Information provided section start
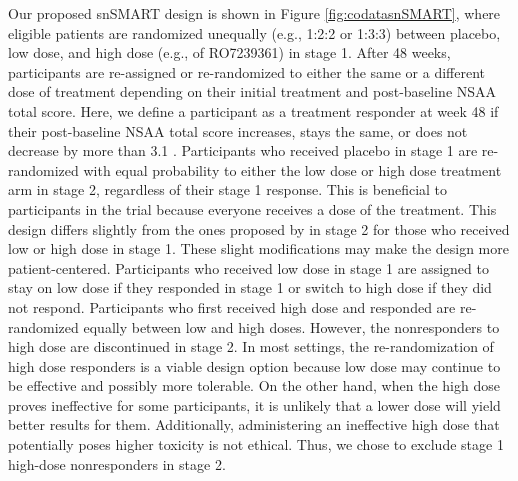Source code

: Our proposed \ac{snSMART} design is shown in Figure \ref{fig:codatasnSMART}, where eligible patients are randomized unequally (e.g., 1:2:2 or 1:3:3) between placebo, low dose, and high dose (e.g., of RO7239361) in stage 1. After 48 weeks, participants are re-assigned or re-randomized to either the same or a different dose of treatment depending on their initial treatment and post-baseline \ac{NSAA} total score. Here, we define a participant as a treatment responder at week 48 if their post-baseline \ac{NSAA} total score increases, stays the same, or does not decrease by more than 3.1 \citep{muntoni2018minimal}. Participants who received placebo in stage 1 are re-randomized with equal probability to either the low dose or high dose treatment arm in stage 2, regardless of their stage 1 response. This is beneficial to participants in the trial because everyone receives a dose of the treatment. This design differs slightly from the ones proposed by \cite{fang2021bayesian, fang2023comparing} in stage 2 for those who received low or high dose in stage 1. These slight modifications may make the design more patient-centered. Participants who received low dose in stage 1 are assigned to stay on low dose if they responded in stage 1 or switch to high dose if they did not respond. Participants who first received high dose and responded are re-randomized equally between low and high doses. However, the nonresponders to high dose are discontinued in stage 2. In most settings, the re-randomization of high dose responders is a viable design option because low dose may continue to be effective and possibly more tolerable. On the other hand, when the high dose proves ineffective for some participants, it is unlikely that a lower dose will yield better results for them. Additionally, administering an ineffective high dose that potentially poses higher toxicity is not ethical. Thus, we chose to exclude stage 1 high-dose nonresponders in stage 2.

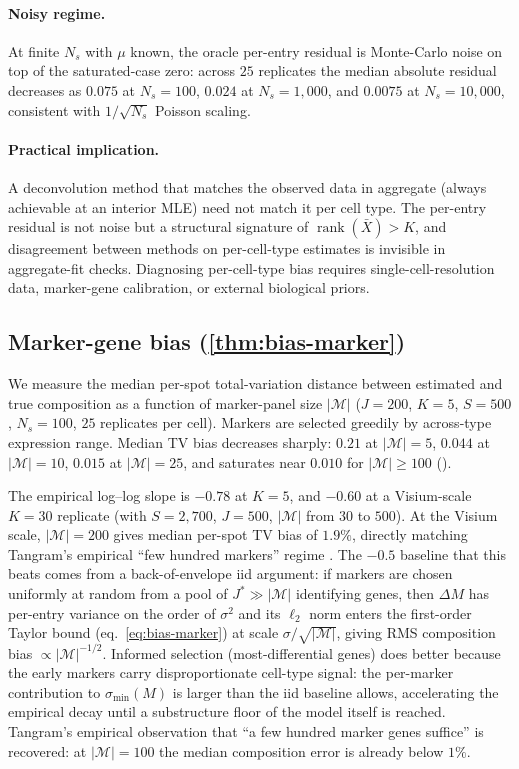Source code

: \paragraph{Noisy regime.} At finite $N_s$ with $\mu$ known, the
oracle per-entry residual is Monte-Carlo noise on top of the
saturated-case zero: across $25$ replicates the median absolute
residual decreases as $0.075$ at $N_s = 100$, $0.024$ at $N_s =
1{,}000$, and $0.0075$ at $N_s = 10{,}000$, consistent with
$1/\sqrt{N_s}$ Poisson scaling.

\paragraph{Practical implication.} A deconvolution method that
matches the observed data in aggregate (always achievable at an
interior MLE) need not match it per cell type. The per-entry
residual is not noise but a structural signature of
$\operatorname{rank}(\bar X) > K$, and disagreement between methods
on per-cell-type estimates is invisible in aggregate-fit checks.
Diagnosing per-cell-type bias requires single-cell-resolution data,
marker-gene calibration, or external biological priors.

\subsection{Marker-gene bias (\cref{thm:bias-marker})}

We measure the median per-spot total-variation distance between
estimated and true composition as a function of marker-panel size
$|\mathcal{M}|$ ($J = 200$, $K = 5$, $S = 500$, $N_s = 100$,
$25$ replicates per cell). Markers are selected greedily by
across-type expression range. Median TV bias decreases sharply:
$0.21$ at $|\mathcal{M}| = 5$, $0.044$ at $|\mathcal{M}| = 10$,
$0.015$ at $|\mathcal{M}| = 25$, and saturates near $0.010$ for
$|\mathcal{M}| \geq 100$ ().

The empirical log--log slope is $-0.78$ at $K = 5$, and $-0.60$ at
a Visium-scale $K = 30$ replicate (with $S = 2{,}700$, $J = 500$,
$|\mathcal{M}|$ from $30$ to $500$). At the Visium scale, $|\mathcal
{M}| = 200$ gives median per-spot TV bias of $1.9\%$, directly
matching Tangram's empirical ``few hundred markers'' regime
\citep{biancalani2021deep}. The $-0.5$ baseline that
this beats comes from a back-of-envelope iid argument: if markers
are chosen uniformly at random from a pool of $J^* \gg |\mathcal M|$
identifying genes, then $\Delta M$ has per-entry variance on the
order of $\sigma^2$ and its $\ell_2$ norm enters the
first-order Taylor bound (eq.~\eqref{eq:bias-marker}) at scale
$\sigma / \sqrt{|\mathcal M|}$, giving RMS composition bias
$\propto |\mathcal M|^{-1/2}$. Informed selection (most-differential
genes) does better because the early markers carry disproportionate
cell-type signal: the per-marker contribution to $\sigma_{\min}(M)$
is larger than the iid baseline allows, accelerating the empirical
decay until a substructure floor of the model itself is reached. Tangram's empirical
observation that ``a few hundred marker genes suffice''
\citep{biancalani2021deep} is recovered: at $|\mathcal{M}| = 100$
the median composition error is already below $1\%$.

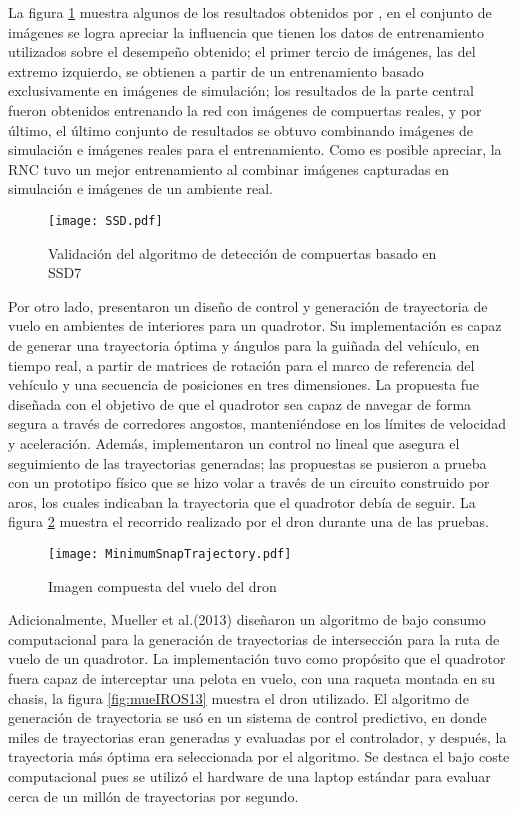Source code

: La figura \ref{fig:SSD} muestra algunos de los resultados obtenidos por \citet{cabrera2019gate}, en el conjunto de imágenes se logra apreciar la influencia que tienen los datos de entrenamiento utilizados sobre el desempeño obtenido; el primer tercio de imágenes, las del extremo izquierdo, se obtienen a partir de un entrenamiento basado exclusivamente en imágenes de simulación; los resultados de la parte central fueron obtenidos entrenando la red con imágenes de compuertas reales, y por último, el último conjunto de resultados se obtuvo combinando imágenes de simulación e imágenes reales para el entrenamiento. Como es posible apreciar, la RNC tuvo un mejor entrenamiento al combinar imágenes capturadas en simulación e imágenes de un ambiente real.

\begin{figure}[ht]
    \centering
    \texttt{[image: SSD.pdf]}
    \caption{Validación del algoritmo de detección de compuertas basado en SSD7 \citet{cabrera2019gate}}
    \label{fig:SSD}
\end{figure}

Por otro lado, \citet{mellinger2011minimum} presentaron un diseño de control y generación de trayectoria de vuelo en ambientes de interiores para un quadrotor. Su implementación es capaz de generar una trayectoria óptima y ángulos para la guiñada del vehículo, en tiempo real, a partir de matrices de rotación para el marco de referencia del vehículo y una secuencia de posiciones en tres dimensiones. La propuesta fue diseñada con el objetivo de que el quadrotor sea capaz de navegar de forma segura a través de corredores angostos, manteniéndose en los límites de velocidad y aceleración. Además, implementaron un control no lineal que asegura el seguimiento de las trayectorias generadas; las propuestas se pusieron a prueba con un prototipo físico  que se hizo volar a través de un circuito construido por aros, los cuales indicaban la trayectoria que el quadrotor debía de seguir. La figura \ref{fig:MinimumSnapTrajectory} muestra el recorrido realizado por el dron durante una de las pruebas.

\begin{figure}[ht]
    \centering
    \texttt{[image: MinimumSnapTrajectory.pdf]}
    \caption{Imagen compuesta del vuelo del dron \citet{mellinger2011minimum}}
    \label{fig:MinimumSnapTrajectory}
\end{figure}

Adicionalmente, Mueller et al.(2013)\citet{mueller2013computationally} diseñaron un algoritmo de bajo consumo computacional para la generación de trayectorias de intersección para la ruta de vuelo de un quadrotor. La implementación tuvo como propósito que el quadrotor fuera capaz de interceptar una pelota en vuelo, con una raqueta montada en su chasis, la figura \ref{fig:mueIROS13} muestra el dron utilizado. El algoritmo de generación de trayectoria se usó en un sistema de control predictivo, en donde miles de trayectorias eran generadas y evaluadas por el controlador, y después, la trayectoria más óptima era seleccionada por el algoritmo.  Se destaca el bajo coste computacional pues se utilizó el hardware de una laptop estándar para evaluar cerca de un millón de trayectorias por segundo.

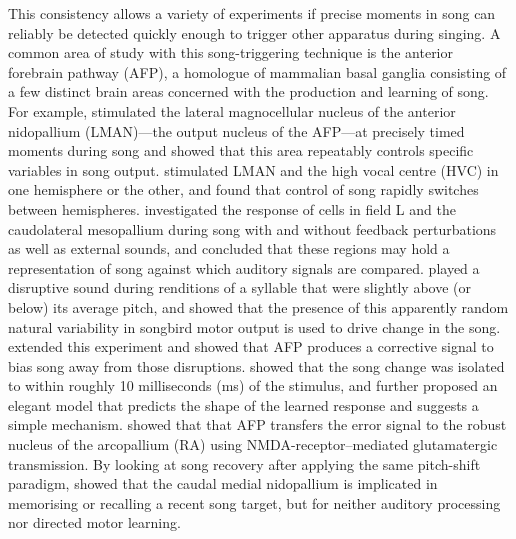 \documentclass[10pt,letterpaper]{article}
\begin{document}
This consistency allows a variety of experiments if precise moments in
song can reliably be detected quickly enough to trigger other
apparatus during singing.  A common area of study with this
song-triggering technique is the anterior forebrain pathway (AFP), a
homologue of mammalian basal ganglia consisting of a few distinct
brain areas concerned with the production and learning of song.  For
example, \cite{Kao2005} stimulated the lateral magnocellular nucleus
of the anterior nidopallium (LMAN)---the output nucleus of the
AFP---at precisely timed moments during song and showed that this area
repeatably controls specific variables in song output.
\cite{Wang2008interhemispheric} stimulated LMAN and the high vocal
centre (HVC) in one hemisphere or the other, and found that control of
song rapidly switches between hemispheres.  \cite{Keller2009}
investigated the response of cells in field L and the caudolateral
mesopallium during song with and without feedback perturbations as
well as external sounds, and concluded that these regions may hold a
representation of song against which auditory signals are compared.
\cite{Tumer2007pitchshift} played a disruptive sound during renditions
of a syllable that were slightly above (or below) its average pitch,
and showed that the presence of this apparently random natural
variability in songbird motor output is used to drive change in the
song.  \cite{Andalman2009} extended this experiment and showed that
AFP produces a corrective signal to bias song away from those
disruptions.  \cite{Charlesworth2011learning} showed that the song
change was isolated to within roughly 10 milliseconds (ms) of the
stimulus, and further proposed an elegant model that predicts the
shape of the learned response and suggests a simple mechanism.
\cite{Warren2011} showed that that AFP transfers the error signal to
the robust nucleus of the arcopallium (RA) using
NMDA-receptor--mediated glutamatergic transmission. By looking at song
recovery after applying the same pitch-shift paradigm,
\cite{Canopoli2014} showed that the caudal medial nidopallium is
implicated in memorising or recalling a recent song target, but for
neither auditory processing nor directed motor learning.

\end{document}
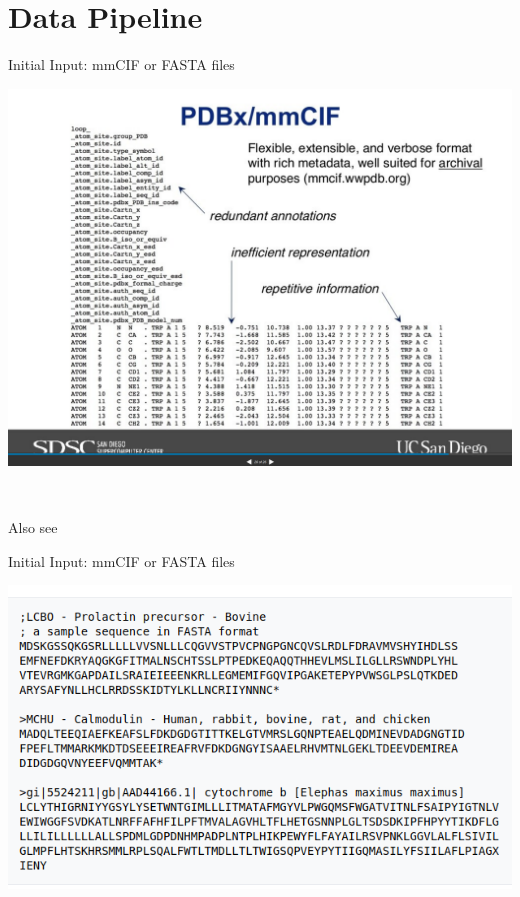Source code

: \documentclass[presentation, smaller]{beamer}
\begin{document}
\section*{Data Pipeline}
\label{sec:orgd17a124}
\begin{frame}[label={sec:org5532c53}]{Initial Input: mmCIF or FASTA files}
\begin{center}
\includegraphics[height=.8\textheight]{./imgs/mmcif-eg.png}
\end{center}~\cite{jumperHighlyAccurateProtein2021}

Also see~\cite{PDB101LearnGuide}
\end{frame}

\begin{frame}[label={sec:orgae2d480}]{Initial Input: mmCIF or FASTA files}
\begin{center}
\includegraphics[width=.9\linewidth]{./imgs/fastafiles_2021-07-20.png}
\end{center}~\cite{jumperHighlyAccurateProtein2021}
\end{frame}
\end{document}
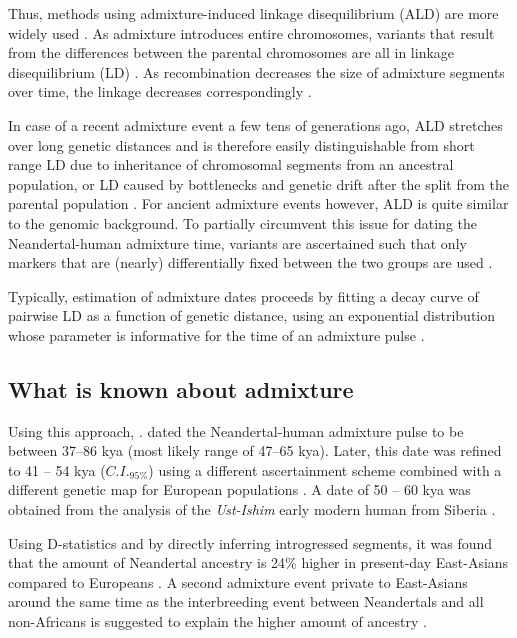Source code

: \documentclass[]{article}
\begin{document}
Thus, methods using admixture-induced linkage disequilibrium (ALD) are more widely used \citep{moorjani_history_2011,sankararaman_date_2012,sankararaman_combined_2016}. As admixture introduces entire chromosomes, variants that result from the differences between the parental chromosomes are all in linkage disequilibrium (LD) \citep{chakraborty_admixture_1988,stephens_mapping_1994,wall_detecting_2000}. As recombination decreases the size of admixture segments over time, the linkage decreases correspondingly \citep{patterson_methods_2004}. 

In case of a recent admixture event a few tens of generations ago, ALD stretches  over long genetic distances and is therefore easily distinguishable from short range LD due to inheritance of chromosomal segments from an ancestral population, or LD caused by bottlenecks and genetic drift after the split from the parental population \citep{moorjani_history_2011}. For ancient admixture events however, ALD is quite similar to the genomic background. To partially circumvent this issue for dating the Neandertal-human admixture time, variants are ascertained such that only  markers that are (nearly) differentially fixed between the two groups are used 
\citep{sankararaman_date_2012}. 

Typically, estimation of admixture dates proceeds by fitting a decay curve of pairwise LD as a function of genetic distance, using an exponential distribution whose parameter is informative for the time of an admixture pulse \citep{moorjani_history_2011,loh_inferring_2013}. 



\subsection{What is known about admixture}

Using this approach,   \cite{sankararaman_date_2012}. dated the Neandertal-human admixture pulse to be  between 37--86 kya (most likely range of 47–65 kya). Later, this date was refined to 41 -- 54 kya ($C.I._{95\%}$) using a different ascertainment scheme combined with a different genetic map for European populations \citep{moorjani_genetic_2016}. A date of 50 -- 60 kya was obtained from the analysis of the \textit{Ust-Ishim} early modern human from Siberia \citep{fu_genome_2014}.

Using D-statistics \citep{green_draft_2010} and by directly inferring introgressed segments, it was found that the amount of Neandertal ancestry is 24\% higher in present-day East-Asians compared to Europeans \citep{meyer_high-coverage_2012,  wall_higher_2013}. A second admixture event private to East-Asians around the same time as the interbreeding event between Neandertals and all non-Africans is suggested to explain the higher amount of ancestry \citep{kim_selection_2015,vernot_complex_2015}.
\end{document}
Information provided section end
Task to carry out:
With the pictures omitted, copy the entries above exactly from the line containing "implicated in memorising" through the line containing "Thus, methods using", both lines included.

Task output:
implicated in memorising or recalling a recent song target, but for
neither auditory processing nor directed motor learning.

\end{document}
Source code

: \documentclass[presentation, smaller]{beamer}
\begin{document}
\section*{Data Pipeline}
\label{sec:orgd17a124}
\begin{frame}[label={sec:org5532c53}]{Initial Input: mmCIF or FASTA files}
\begin{center}
\includegraphics[height=.8\textheight]{./imgs/mmcif-eg.png}
\end{center}~\cite{jumperHighlyAccurateProtein2021}

Also see~\cite{PDB101LearnGuide}
\end{frame}

\begin{frame}[label={sec:orgae2d480}]{Initial Input: mmCIF or FASTA files}
\begin{center}
\includegraphics[width=.9\linewidth]{./imgs/fastafiles_2021-07-20.png}
\end{center}~\cite{jumperHighlyAccurateProtein2021}
\end{frame}
\end{document}
Source code

: \documentclass[]{article}
\begin{document}
Thus, methods using admixture-induced linkage disequilibrium (ALD) are more widely used \citep{moorjani_history_2011,sankararaman_date_2012,sankararaman_combined_2016}. As admixture introduces entire chromosomes, variants that result from the differences between the parental chromosomes are all in linkage disequilibrium (LD) \citep{chakraborty_admixture_1988,stephens_mapping_1994,wall_detecting_2000}. As recombination decreases the size of admixture segments over time, the linkage decreases correspondingly \citep{patterson_methods_2004}. 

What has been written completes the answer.